I was reliably told that the noise they make will likely be in breach of council's consented noise level of 50 decibels for residential zones.
For the poet in us, the din they make is the music of summer.
The Bugman was one of two keynote speakers at the official launch at Southward Car Museum of FFFlair, a foundation supporting a new national event.
The inaugural event, to be held in February next year, aims to bring key horticultural players and their products to Kāpiti.
The focus is to capture and promote the response of the horticultural industry (worth $7 billion to the NZ economy) to the global consumer movement towards sustainability.
The science and technology of a new agronomic that's looking at: growing more food from less land; reducing the use of chemicals; managing challenges to freshwater supply, transport, storage and post-harvest loss.
And doing all this through promoting the natural ecology.

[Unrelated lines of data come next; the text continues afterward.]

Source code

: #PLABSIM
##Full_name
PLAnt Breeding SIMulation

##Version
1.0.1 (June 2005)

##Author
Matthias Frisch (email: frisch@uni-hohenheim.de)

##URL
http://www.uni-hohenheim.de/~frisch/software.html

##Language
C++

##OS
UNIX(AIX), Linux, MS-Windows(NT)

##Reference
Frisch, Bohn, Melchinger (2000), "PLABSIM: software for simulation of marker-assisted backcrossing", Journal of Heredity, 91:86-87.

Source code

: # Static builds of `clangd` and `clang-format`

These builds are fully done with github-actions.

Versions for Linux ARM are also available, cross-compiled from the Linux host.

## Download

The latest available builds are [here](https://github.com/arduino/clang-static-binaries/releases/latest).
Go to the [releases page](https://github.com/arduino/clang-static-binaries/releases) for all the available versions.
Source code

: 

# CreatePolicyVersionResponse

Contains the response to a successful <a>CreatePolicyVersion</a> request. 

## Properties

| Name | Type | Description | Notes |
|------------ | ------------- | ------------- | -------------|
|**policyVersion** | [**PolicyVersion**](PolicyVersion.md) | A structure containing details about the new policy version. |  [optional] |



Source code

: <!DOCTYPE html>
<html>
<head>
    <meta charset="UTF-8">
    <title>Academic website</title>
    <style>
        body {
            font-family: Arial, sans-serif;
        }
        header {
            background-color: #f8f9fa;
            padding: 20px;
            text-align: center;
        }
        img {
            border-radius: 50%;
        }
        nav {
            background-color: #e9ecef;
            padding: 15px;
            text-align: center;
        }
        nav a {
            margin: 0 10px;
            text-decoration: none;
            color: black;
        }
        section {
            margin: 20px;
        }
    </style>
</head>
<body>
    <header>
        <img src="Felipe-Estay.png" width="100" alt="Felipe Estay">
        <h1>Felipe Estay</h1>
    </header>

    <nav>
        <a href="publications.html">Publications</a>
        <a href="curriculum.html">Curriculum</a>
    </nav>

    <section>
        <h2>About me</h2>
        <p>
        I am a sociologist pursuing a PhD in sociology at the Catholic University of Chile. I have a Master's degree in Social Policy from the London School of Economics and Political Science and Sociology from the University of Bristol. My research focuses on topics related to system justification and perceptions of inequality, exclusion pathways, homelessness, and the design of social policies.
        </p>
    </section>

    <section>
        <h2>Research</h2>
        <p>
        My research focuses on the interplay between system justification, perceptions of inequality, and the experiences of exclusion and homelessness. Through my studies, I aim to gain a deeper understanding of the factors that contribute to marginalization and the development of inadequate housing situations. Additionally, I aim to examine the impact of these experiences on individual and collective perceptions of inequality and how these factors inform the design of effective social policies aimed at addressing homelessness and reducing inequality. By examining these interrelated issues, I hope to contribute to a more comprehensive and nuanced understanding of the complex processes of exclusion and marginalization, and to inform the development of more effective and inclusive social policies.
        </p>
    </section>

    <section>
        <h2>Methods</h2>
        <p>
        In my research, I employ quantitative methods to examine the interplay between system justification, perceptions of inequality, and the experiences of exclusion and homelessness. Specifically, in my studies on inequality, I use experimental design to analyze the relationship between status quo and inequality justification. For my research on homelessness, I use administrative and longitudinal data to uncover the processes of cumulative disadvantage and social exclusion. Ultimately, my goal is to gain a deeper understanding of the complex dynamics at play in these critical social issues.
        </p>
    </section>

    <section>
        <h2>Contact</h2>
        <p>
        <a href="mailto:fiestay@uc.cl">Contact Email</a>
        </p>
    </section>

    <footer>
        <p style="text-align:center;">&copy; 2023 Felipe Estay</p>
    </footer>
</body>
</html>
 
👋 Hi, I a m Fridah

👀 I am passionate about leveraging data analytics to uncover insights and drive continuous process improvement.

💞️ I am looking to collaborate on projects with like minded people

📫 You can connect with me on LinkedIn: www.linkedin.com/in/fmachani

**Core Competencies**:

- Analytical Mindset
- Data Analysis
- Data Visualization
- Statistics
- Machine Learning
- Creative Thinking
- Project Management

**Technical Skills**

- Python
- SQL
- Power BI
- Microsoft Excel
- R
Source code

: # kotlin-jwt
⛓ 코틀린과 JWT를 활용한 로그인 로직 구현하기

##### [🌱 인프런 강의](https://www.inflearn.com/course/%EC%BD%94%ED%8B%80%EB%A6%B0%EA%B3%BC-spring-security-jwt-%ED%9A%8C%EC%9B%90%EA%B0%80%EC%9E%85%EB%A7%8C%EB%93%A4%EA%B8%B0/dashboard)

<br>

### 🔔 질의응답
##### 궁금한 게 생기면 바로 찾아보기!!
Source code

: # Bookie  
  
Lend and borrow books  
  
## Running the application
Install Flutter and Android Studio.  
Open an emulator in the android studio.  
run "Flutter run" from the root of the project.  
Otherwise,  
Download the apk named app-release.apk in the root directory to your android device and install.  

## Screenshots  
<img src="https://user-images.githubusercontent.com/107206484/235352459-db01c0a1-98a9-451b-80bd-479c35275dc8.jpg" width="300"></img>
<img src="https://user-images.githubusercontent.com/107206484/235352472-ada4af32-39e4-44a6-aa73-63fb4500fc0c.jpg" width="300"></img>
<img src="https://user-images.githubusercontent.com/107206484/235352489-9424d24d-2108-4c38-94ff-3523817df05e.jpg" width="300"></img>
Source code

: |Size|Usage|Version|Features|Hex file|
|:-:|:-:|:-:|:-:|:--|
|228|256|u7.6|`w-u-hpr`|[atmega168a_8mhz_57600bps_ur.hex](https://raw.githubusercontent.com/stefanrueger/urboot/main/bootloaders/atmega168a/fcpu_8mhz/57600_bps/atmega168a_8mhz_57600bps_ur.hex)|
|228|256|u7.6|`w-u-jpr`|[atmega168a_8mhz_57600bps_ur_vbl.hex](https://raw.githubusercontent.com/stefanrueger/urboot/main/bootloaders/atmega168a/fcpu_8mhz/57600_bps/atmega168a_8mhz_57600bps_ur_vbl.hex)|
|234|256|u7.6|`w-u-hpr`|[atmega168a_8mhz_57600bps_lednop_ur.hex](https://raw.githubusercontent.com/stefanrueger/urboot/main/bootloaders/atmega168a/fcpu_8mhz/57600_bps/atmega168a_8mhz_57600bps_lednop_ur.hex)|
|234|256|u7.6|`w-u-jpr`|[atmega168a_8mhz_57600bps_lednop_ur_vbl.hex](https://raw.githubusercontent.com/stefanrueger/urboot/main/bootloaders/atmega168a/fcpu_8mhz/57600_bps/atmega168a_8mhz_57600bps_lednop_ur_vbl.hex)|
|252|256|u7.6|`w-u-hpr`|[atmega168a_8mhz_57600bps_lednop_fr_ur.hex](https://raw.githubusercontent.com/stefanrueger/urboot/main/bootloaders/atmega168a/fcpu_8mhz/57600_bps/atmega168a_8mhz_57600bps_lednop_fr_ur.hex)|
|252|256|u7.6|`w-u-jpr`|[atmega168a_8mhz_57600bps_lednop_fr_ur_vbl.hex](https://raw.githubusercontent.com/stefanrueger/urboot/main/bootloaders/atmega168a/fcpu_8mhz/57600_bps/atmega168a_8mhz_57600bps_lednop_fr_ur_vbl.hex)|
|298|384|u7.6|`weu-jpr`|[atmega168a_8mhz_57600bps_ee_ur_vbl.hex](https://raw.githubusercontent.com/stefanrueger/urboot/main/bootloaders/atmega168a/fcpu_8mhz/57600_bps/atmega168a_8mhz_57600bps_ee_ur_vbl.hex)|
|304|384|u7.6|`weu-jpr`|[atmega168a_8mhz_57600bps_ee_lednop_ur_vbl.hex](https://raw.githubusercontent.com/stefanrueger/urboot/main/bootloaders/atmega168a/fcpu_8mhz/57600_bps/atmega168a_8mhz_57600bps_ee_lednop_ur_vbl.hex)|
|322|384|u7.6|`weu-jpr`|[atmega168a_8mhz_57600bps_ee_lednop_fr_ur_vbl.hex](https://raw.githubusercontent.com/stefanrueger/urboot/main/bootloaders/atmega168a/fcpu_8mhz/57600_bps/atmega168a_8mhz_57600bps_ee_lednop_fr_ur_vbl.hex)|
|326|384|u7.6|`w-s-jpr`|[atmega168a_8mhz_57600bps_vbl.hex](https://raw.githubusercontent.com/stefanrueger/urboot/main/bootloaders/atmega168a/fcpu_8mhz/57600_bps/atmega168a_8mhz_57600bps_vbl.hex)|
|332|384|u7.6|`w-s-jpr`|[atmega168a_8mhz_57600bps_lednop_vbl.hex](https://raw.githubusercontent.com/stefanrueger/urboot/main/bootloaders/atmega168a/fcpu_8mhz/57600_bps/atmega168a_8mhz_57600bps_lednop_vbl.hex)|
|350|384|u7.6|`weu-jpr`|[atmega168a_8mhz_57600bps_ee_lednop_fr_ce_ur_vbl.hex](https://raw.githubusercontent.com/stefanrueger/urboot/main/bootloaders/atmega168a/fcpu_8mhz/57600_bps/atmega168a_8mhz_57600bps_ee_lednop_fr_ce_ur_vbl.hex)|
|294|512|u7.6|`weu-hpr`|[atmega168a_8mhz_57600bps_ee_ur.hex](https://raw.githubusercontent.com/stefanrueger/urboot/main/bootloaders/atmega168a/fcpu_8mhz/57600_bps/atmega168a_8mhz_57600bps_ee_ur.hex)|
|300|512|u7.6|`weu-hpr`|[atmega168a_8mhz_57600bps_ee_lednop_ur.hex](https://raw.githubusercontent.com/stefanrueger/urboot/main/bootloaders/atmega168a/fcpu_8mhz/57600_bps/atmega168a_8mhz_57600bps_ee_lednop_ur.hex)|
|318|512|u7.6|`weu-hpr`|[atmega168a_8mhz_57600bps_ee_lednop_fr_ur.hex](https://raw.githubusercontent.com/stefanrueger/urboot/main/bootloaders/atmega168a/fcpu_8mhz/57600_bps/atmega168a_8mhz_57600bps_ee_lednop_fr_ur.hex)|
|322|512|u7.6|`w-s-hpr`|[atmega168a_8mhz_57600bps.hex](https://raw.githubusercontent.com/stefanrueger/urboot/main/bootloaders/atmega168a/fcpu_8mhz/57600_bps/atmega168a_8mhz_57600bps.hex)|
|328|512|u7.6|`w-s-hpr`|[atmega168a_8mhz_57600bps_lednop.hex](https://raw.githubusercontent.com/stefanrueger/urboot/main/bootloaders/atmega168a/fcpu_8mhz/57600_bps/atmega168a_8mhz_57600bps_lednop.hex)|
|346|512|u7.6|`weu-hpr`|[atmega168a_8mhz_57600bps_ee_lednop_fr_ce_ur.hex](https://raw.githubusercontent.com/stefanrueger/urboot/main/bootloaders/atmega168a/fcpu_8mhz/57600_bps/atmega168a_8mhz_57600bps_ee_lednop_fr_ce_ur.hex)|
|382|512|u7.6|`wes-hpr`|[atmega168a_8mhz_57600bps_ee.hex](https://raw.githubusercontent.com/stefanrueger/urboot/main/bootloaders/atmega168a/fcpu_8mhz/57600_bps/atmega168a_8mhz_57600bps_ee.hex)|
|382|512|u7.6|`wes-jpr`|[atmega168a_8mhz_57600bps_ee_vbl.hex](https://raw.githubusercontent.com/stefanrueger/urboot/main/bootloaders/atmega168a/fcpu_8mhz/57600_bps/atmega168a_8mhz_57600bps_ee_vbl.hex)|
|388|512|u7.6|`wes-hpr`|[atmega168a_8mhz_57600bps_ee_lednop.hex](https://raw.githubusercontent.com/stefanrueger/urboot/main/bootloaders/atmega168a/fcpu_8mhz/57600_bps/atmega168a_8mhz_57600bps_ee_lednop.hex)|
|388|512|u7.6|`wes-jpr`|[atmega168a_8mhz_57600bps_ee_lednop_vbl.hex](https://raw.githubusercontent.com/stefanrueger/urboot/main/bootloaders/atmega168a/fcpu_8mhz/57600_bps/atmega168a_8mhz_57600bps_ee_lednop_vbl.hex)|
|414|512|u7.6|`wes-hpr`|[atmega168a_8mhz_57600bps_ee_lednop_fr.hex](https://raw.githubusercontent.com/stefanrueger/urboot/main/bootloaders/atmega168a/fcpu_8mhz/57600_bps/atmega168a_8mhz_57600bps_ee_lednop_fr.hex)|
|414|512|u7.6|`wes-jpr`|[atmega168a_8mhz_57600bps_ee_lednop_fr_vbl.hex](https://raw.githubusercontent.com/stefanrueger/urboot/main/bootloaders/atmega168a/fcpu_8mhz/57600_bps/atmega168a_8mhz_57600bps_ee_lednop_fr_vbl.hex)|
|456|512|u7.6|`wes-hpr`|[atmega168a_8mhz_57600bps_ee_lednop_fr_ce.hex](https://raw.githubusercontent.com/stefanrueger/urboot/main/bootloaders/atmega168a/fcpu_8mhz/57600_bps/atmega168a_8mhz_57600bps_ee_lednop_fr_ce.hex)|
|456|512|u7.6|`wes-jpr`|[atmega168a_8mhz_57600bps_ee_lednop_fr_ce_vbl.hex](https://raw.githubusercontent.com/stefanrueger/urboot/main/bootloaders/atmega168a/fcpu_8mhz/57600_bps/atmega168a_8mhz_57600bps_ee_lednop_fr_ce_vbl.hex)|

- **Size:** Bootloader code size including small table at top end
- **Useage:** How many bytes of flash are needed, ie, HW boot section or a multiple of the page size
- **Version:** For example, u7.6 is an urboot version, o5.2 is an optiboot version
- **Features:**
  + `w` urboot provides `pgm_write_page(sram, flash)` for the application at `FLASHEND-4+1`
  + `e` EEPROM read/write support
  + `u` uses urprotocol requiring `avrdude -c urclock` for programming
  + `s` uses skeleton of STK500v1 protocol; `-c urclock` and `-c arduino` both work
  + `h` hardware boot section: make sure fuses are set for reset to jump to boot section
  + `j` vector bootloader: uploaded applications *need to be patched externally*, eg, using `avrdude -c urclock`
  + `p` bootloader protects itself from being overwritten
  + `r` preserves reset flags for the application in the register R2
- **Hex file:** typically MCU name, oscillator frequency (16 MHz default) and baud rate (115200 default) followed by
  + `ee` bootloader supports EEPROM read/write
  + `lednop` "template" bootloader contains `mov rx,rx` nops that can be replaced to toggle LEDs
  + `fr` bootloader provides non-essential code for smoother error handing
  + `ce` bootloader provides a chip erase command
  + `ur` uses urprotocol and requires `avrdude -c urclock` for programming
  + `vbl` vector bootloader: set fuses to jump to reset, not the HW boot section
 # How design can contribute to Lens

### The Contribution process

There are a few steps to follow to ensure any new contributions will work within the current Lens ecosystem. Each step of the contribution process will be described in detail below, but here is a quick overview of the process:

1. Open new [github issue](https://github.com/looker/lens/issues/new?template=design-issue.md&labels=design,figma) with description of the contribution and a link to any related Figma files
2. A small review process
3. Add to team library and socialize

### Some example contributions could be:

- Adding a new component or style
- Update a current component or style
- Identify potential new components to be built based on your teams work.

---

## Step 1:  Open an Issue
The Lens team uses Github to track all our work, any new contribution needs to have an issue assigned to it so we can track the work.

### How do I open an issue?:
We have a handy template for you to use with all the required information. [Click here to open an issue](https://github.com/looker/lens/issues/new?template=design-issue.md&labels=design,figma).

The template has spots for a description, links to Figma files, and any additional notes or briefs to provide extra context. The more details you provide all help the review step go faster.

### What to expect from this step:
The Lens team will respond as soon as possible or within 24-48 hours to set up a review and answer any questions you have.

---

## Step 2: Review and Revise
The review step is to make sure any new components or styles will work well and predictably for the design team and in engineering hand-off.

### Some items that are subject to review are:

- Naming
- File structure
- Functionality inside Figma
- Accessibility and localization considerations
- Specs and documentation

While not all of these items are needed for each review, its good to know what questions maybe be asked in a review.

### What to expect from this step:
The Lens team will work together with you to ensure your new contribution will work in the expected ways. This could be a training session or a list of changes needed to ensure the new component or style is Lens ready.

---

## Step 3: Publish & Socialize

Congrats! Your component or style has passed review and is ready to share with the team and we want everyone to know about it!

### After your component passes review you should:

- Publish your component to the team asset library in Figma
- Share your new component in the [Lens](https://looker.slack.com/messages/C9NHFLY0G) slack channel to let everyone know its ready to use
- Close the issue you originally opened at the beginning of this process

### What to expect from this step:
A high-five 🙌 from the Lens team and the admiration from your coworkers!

Second keynote speaker, Andrew Tomlin Fisher, is an internationally known designer of sustainable gardens.
He said that the FFFlair horticulture event, as visioned by multiple national award-winning landscape designer, Ben Hoyle, was a unique response to global challenges and certain to attract international interest.
Ben is a Kāpiti resident.
Bugman Ruud's address on the educational value of the FFFlair event coincides with the warning, issued recently by scientists, that the world's insect biodiversity has seen a significant collapse creating a clear danger to the agro-industry that feeds the world.
Ruud pointed out that increased industrialised urban living has reduced ecological literacy and alienated people from our natural environment.
He said the growing awareness of this makes events like FFFlair critical.
He congratulated the Kāpiti council for supporting the development of the event.
FFFlair received a $30K seeding grant from council's economic development events funding.
Council also supports the event being held on the 60-hectare Otaraua Park.
Otaraua is council's biggest piece of recreational green canvas with huge potential to host large events.
The vision, developed though an extensive public consultation process, blends intensive ecological restoration with recreational use.
Otaraua is also embraced by the Waikanae River which, while being the freshwater lifeblood to the urban centre of Kāpiti, is also the connection for the eco-corridor from the mountains to the sea where it flows through the Waikanae Estuary Scientific Reserve and empties into the Kāpiti Marine Reserve, the waters of which lap the shores of the nationally significant Kāpiti Island Nature Reserve.
The potential synergy of the FFFlair event in Otaraua Park with the total eco-package linked by the Waikanae River is huge.